BEGIN Records to process

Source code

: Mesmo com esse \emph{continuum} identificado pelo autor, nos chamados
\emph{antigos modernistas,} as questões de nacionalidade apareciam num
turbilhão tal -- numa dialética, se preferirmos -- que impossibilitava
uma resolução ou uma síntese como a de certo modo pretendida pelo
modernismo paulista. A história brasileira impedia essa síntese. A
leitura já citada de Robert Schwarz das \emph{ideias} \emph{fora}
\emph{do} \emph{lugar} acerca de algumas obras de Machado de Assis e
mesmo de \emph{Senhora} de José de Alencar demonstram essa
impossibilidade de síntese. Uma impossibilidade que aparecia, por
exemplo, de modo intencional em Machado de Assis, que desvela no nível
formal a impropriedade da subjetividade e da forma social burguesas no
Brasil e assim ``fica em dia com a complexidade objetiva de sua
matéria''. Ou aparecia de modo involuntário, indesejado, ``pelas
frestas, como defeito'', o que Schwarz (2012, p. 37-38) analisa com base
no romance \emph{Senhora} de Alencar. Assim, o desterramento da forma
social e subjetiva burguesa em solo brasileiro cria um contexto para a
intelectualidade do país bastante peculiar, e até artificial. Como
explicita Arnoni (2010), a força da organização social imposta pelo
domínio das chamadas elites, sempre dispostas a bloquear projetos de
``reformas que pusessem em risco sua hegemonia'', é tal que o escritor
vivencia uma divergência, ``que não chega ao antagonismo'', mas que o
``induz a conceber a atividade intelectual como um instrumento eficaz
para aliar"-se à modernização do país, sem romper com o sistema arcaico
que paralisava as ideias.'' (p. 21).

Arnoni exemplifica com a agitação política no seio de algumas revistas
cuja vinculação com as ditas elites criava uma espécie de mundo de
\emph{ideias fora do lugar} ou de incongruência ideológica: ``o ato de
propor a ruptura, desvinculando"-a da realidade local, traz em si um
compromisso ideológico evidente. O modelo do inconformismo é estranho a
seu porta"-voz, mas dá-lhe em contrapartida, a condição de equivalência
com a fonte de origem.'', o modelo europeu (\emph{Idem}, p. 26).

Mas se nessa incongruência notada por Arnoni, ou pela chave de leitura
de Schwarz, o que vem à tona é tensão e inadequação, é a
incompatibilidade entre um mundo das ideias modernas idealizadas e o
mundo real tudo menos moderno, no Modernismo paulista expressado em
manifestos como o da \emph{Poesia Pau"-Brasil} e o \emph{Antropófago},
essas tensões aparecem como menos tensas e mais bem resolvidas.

END Records to process

§ Exercise details
Retype exactly the lines from the start of the entries through the one with "modernismo paulista. A"; include both ends.

§ Reply to the exercise
Source code

: Mesmo com esse \emph{continuum} identificado pelo autor, nos chamados
\emph{antigos modernistas,} as questões de nacionalidade apareciam num
turbilhão tal -- numa dialética, se preferirmos -- que impossibilitava
uma resolução ou uma síntese como a de certo modo pretendida pelo
modernismo paulista. A história brasileira impedia essa síntese. A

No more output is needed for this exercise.